Земля, прикрытая блестящими чешуйками облаков, украшенная завитками океанических циклонов, казалась порождением прихотливой фантазии художника. Медленно поворачиваясь, огромный, ленивый шар вбирал в себя насыщенную черноту космоса и размазывал её по поверхности всевозможными оттенками синего и фиолетового - от дымчатого, бело-голубого на краю атмосферной плёнки, до тёмного ультрамарина над океаническими разломами. На освещённую солнцем сторону важно и постепенно выползали материки, проявляя пятна пустынь, лесов, червоточины мегаполисов, небрежные мазки островов, зигзаги береговых линий. Если представить себе, что океан и часть земной коры - это часть космоса, а так ведь оно и есть, а планетой Земля называется тело в космосе около звезды по имени Солнце, что справедливо и для материков в отдельности, разделённых океаном-космосом, то получается, что жители Америки и Европы друг для друга настоящие инопланетяне. Тем более это было так в доколумбовые времена, когда они жили изолированно. И нашествие испанцев, как бы летающих над океаном на кораблях, неуязвимых для оружия индейцев, и сами с оружием, от которого нельзя защититься - это было типичное нашествие инопланетян. Тем более манера их поведения, и последствия вторжения ничем не уступали, а где-то и превзошли самые кровавые произведения фантастов о вторжениях пришельцев, с той лишь разницей, что всё это было наяву.
- Я смогу это сделать! - cквозь зубы сказал Уайтгауз, и примостился на выступе защитного кожуха маневрового двигателя.
Он пристегнулся карабином к страховочной скобе на корпусе, и стал примериваться для удара обломком штанги солнечной батареи. Этот не стандартный инструмент, не имеющий компенсатора отскока, но более тяжёлый, чем полый внутри штатный молоток, был его очередной надеждой. Проведя короткую тренировку, он замахнулся и крикнул:
- Джеронимо!
За военным кличем последовал удар.
Кронштейн дрогнул, но не поддался.
Сам же астронавт от отдачи отлетел в сторону на всю длину страховочного троса. С большим трудом остановив кувыркание включениями маневровых реактивных двигателей скафандра, он принялся маневрировать, пытаясь вновь приблизиться к ненавистной железяке:
- Маклифф, ничего не выходит... Нужно придумывать что-то другое. Может нам попробовать спуститься с немцами, на их модуле?

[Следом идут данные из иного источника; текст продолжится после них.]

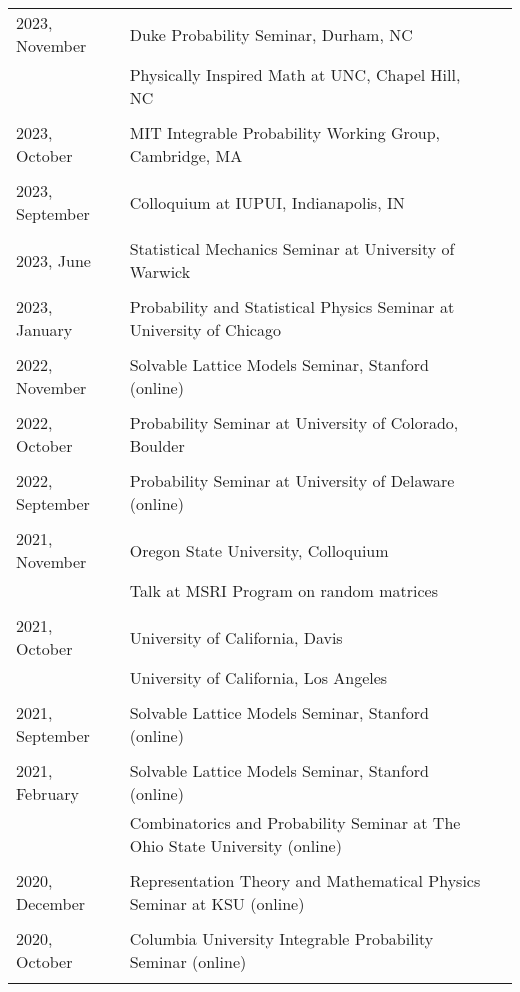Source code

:\documentclass[letterpaper,11pt]{article}
\begin{document}
\begin{longtable}{llc}
	2023, November
	& Duke Probability Seminar, Durham, NC
	\\ 
	& Physically Inspired Math at UNC, Chapel Hill, NC
	\\\\
	2023, October
	& MIT Integrable Probability Working Group, Cambridge, MA
	\\\\
	2023, September
	& Colloquium at IUPUI, Indianapolis, IN
	\\\\
	2023, June
	& Statistical Mechanics Seminar at University of Warwick
	\\\\
	2023, January
	& Probability and Statistical Physics Seminar at University of Chicago 
	\\\\
	2022, November
	& Solvable Lattice Models Seminar, Stanford (online)
	\\\\
	2022, October
	& Probability Seminar at University of Colorado, Boulder
	\\\\
	2022, September
	& Probability Seminar at University of Delaware (online)
	\\\\
	2021, November
	& Oregon State University, Colloquium
	\\
	& Talk at MSRI Program on random matrices
	\\\\
	2021, October
	& University of California, Davis
	\\
	& University of California, Los Angeles
	\\\\
	2021, September 
	& Solvable Lattice Models Seminar, Stanford (online)
	\\\\
	2021, February 
	& Solvable Lattice Models Seminar, Stanford (online)
	\\
	&
	Combinatorics and Probability Seminar at The Ohio State University (online)
	\\\\
	2020, December
	& Representation Theory and Mathematical Physics Seminar at KSU (online)
	\\\\
	2020, October
	& Columbia University Integrable Probability Seminar (online)
	\\
	&

\end{longtable}
\end{document}
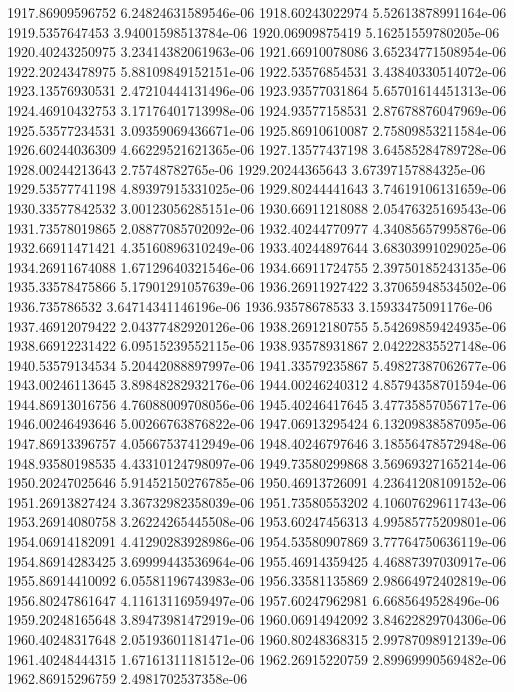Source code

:{1917.86909596752 6.24824631589546e-06
1918.60243022974 5.52613878991164e-06
1919.5357647453 3.94001598513784e-06
1920.06909875419 5.16251559780205e-06
1920.40243250975 3.23414382061963e-06
1921.66910078086 3.65234771508954e-06
1922.20243478975 5.88109849152151e-06
1922.53576854531 3.43840330514072e-06
1923.13576930531 2.47210444131496e-06
1923.93577031864 5.65701614451313e-06
1924.46910432753 3.17176401713998e-06
1924.93577158531 2.87678876047969e-06
1925.53577234531 3.09359069436671e-06
1925.86910610087 2.75809853211584e-06
1926.60244036309 4.66229521621365e-06
1927.13577437198 3.64585284789728e-06
1928.00244213643 2.75748782765e-06
1929.20244365643 3.67397157884325e-06
1929.53577741198 4.89397915331025e-06
1929.80244441643 3.74619106131659e-06
1930.33577842532 3.00123056285151e-06
1930.66911218088 2.05476325169543e-06
1931.73578019865 2.08877085702092e-06
1932.40244770977 4.34085657995876e-06
1932.66911471421 4.35160896310249e-06
1933.40244897644 3.68303991029025e-06
1934.26911674088 1.67129640321546e-06
1934.66911724755 2.39750185243135e-06
1935.33578475866 5.17901291057639e-06
1936.26911927422 3.37065948534502e-06
1936.735786532 3.64714341146196e-06
1936.93578678533 3.15933475091176e-06
1937.46912079422 2.04377482920126e-06
1938.26912180755 5.54269859424935e-06
1938.66912231422 6.09515239552115e-06
1938.93578931867 2.04222835527148e-06
1940.53579134534 5.20442088897997e-06
1941.33579235867 5.49827387062677e-06
1943.00246113645 3.89848282932176e-06
1944.00246240312 4.85794358701594e-06
1944.86913016756 4.76088009708056e-06
1945.40246417645 3.47735857056717e-06
1946.00246493646 5.00266763876822e-06
1947.06913295424 6.13209838587095e-06
1947.86913396757 4.05667537412949e-06
1948.40246797646 3.18556478572948e-06
1948.93580198535 4.43310124798097e-06
1949.73580299868 3.56969327165214e-06
1950.20247025646 5.91452150276785e-06
1950.46913726091 4.23641208109152e-06
1951.26913827424 3.36732982358039e-06
1951.73580553202 4.10607629611743e-06
1953.26914080758 3.26224265445508e-06
1953.60247456313 4.99585775209801e-06
1954.06914182091 4.41290283928986e-06
1954.53580907869 3.77764750636119e-06
1954.86914283425 3.69999443536964e-06
1955.46914359425 4.46887397030917e-06
1955.86914410092 6.05581196743983e-06
1956.33581135869 2.98664972402819e-06
1956.80247861647 4.11613116959497e-06
1957.60247962981 6.6685649528496e-06
1959.20248165648 3.89473981472919e-06
1960.06914942092 3.84622829704306e-06
1960.40248317648 2.05193601181471e-06
1960.80248368315 2.99787098912139e-06
1961.40248444315 1.67161311181512e-06
1962.26915220759 2.89969990569482e-06
1962.86915296759 2.4981702537358e-06
}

Из шипения возник нервный голос:
- У немцев пробит корпус корабля и спасательной капсулы, отказали системы жизнеобеспечения. Они живы за счёт скафандров. Ничего с ними не получится.
По спине Уайтгауза давно бегали колючие мурашки - на нарукавном табло равнодушно светились цифры высотомера - 134 мили. Ещё три минуты назад прибор показывал 135,5 мили в перигее. Это означало, что шаттл продолжал стремительно падать, сужая витки орбитального вращения. Его судьба была незавидна - не имея возможности удерживаться на орбите, увлекаемый гравитацией, он должен был войти в плотные слои атмосферы и сгореть вместе с экипажем.
Возвращаясь к кронштейну, Уайтгауз разогнался слишком сильно, ударился о кожух радиотелескопа. Сделав нелепое сальто, он оказался по другую сторону шаттла. Он увидел уже знакомую картину, но не смог сдержать волну отчаянья и страха:
- Катастрофа!
В правом борту шаттла - гордости NASA, торчал корпус германского военного космического корабля "Der Rhein". На его чёрной керамической броне контрастно выделялся опознавательный флажок Евроазиатского Сообщества в виде большой белой звезды в окружении белых звёздочек в треугольнике.
Шесть часов назад "Der Rhein" в опасной близости от научно-исследовательского шаттла "Independence" начал производить сложный манёвр по подбору контейнера снабжения. Один из его маневровых двигателей вышел из строя из-за попадания микрометеорита. Немецкий пилот не сумел выровнять станцию и избежать столкновения. Бронированный нос стотонной военной станции вошёл в брюхо научно-исследовательского корабля, как нож в масло. Удар был страшен! На шаттле оторвало солнечную батарею, контейнеры хранения топлива, воды, технических жидкостей. Был разбит щит аэродинамического торможения, кран-манипулятор, челнок снабжения, кассетный спутник связи. Был уничтожен узел причаливания, выведены из строя системы управления полётом, телескоп "Кepler-III" и оборудование озоно-диффузионного синтеза. Была содрана часть теплоизоляция, нарушена герметичность, заблокирован спускаемый аппарат. При разгерметизации погиб научный руководитель полёта Жан Батист Дюнуа, второй пилот Джордж Фуджиёка. Командир шаттла майор Дик Ричард Айдем получил ушибы, переломы, сотрясение мозга, и лежал в бессознательном состоянии.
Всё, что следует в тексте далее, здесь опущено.